Saturday, April 23, 2011

On a bender

If you spend anytime at all listening to Telecaster players, you're likely to hear some pretty crazy string bending going on. Players like Will Ray, Forrest Lee, Jr., Jerry Donahue and Jim Campilongo just to name a few. Usually this is standard stuff for country players. You can either use your fingers to do the bending; even behind the nut bends, or use a crazy device featured in this video: Fender Classic Vibe with G Bender.

This is once again, another headless demo.

And also, as a reminder, I'm not a country player, but I play one on the internet.

Thursday, April 7, 2011

Danelectro guitars - Masonite miracles

What can one say about Masonite? First off, it was invented in Mississippi by William Mason in 1924, and unlike other kinds of particle board, it's made entirely of natural ingredients (basically wood chips). If you were to grind it up, pour it into a bowl and add a little milk, it might be as good a breakfast cereal as anything you can buy in your local health food store. I don't suggest you try this at home, however.

The other thing about Masonite, is that most Danelectro guitars use it for their construction. Other materials used for the Danelectro include vinyl as well as that rare, exotic wood found in the outback regions of Home Depot, plywood.

First built in 1954, Danelectros originally cost $69 and could often be purchased at any Sears and Roebuck under the Silvertone brand name.

I own three Danelectros, all reissues, two of which cost less than $240. New, they are around $399 for a six-string and $449 for a 12-string (if you can find one).
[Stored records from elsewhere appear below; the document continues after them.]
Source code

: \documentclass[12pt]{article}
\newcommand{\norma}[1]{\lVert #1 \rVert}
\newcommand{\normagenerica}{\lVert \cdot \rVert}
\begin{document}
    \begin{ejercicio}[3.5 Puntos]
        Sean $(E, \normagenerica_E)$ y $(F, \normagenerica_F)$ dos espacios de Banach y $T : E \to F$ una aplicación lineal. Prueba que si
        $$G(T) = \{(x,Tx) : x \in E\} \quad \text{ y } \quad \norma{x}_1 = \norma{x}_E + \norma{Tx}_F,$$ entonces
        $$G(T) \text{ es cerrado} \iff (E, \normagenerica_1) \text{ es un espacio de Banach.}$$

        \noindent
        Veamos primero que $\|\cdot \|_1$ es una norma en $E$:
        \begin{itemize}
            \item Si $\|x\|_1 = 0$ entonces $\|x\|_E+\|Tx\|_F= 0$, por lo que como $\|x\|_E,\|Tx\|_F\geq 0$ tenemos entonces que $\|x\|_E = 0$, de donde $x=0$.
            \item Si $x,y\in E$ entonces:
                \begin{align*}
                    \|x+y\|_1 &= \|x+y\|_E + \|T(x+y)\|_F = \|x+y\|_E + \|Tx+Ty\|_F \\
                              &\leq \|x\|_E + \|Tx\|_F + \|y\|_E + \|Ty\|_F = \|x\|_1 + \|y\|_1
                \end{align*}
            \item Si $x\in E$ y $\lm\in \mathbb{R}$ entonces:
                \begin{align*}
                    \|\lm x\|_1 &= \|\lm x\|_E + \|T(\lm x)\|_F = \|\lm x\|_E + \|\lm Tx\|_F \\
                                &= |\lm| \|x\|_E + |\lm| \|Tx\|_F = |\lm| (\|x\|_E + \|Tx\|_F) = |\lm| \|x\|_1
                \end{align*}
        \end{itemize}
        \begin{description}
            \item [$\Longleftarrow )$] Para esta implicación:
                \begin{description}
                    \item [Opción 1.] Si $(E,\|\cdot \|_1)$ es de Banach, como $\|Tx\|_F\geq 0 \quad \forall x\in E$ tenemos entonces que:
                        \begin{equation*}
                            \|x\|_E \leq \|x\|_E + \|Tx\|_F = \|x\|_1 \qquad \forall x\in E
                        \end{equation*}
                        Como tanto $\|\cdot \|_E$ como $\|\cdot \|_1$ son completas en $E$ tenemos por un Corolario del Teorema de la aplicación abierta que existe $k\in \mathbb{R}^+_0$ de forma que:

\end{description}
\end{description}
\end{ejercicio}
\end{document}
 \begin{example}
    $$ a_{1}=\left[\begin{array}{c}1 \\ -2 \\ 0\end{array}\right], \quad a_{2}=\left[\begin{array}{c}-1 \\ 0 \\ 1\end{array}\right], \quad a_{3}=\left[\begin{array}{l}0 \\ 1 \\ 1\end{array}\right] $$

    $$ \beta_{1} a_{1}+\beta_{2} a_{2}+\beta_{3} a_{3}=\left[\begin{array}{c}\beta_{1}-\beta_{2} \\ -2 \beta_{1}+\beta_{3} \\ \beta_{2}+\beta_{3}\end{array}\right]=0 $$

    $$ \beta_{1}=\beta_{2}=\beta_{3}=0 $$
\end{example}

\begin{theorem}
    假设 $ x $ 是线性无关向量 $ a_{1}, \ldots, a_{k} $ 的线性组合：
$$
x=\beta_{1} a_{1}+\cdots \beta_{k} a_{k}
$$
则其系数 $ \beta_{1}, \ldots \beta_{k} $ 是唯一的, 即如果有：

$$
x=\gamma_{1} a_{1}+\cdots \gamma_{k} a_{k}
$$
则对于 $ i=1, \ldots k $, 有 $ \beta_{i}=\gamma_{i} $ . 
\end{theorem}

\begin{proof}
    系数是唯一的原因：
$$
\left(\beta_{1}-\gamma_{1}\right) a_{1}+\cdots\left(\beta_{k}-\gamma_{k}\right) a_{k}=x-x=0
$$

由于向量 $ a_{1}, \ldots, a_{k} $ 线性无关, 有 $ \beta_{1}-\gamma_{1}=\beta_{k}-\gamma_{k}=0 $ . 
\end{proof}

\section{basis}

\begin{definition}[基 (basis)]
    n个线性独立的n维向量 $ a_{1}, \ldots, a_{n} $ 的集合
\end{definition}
Also available are baritone and bass models.

When you buy a $3000 Les Paul with a beautifully carved striped maple top, Brazilian mahogany body and neck and rosewood fingerboard, you expect to pay big money. You don't have to worry about that with a Danelectro. Just thank William H. Mason for inventing Masonite which helped Nathan Daniel invent this inexpensive, great sounding guitar.

My '63 Reissue Danelectro (YouTube)
My '56 Reissue Danelectro (YouTube)
Danelectro celebs

Monday, April 4, 2011

Building a Partscaster

I've been wanting to build an early-50's Telecaster replica for quite a while, you know, since dinosaurs roamed the earth. I even had an unfinished body sitting around in my basement for a couple years, then I decided to work out (rim shot please). No really, I had a Tele body waiting for paint and waiting for me to take the plunge by getting off the couch.

After sealing, sanding and painting in the warmer months last year (yeah, I know, I'm really slow about these things), I finally began amassing and adding the hardware needed. My finishing job however, left a lot to be desired. The surface of the body, in places, has the texture of Tommy Lee Jones' face. After painting it, I could really see the spots that could have used more sanding before I had painted. From now on I'm calling it "reliced," which is guitar-speak for antiqued.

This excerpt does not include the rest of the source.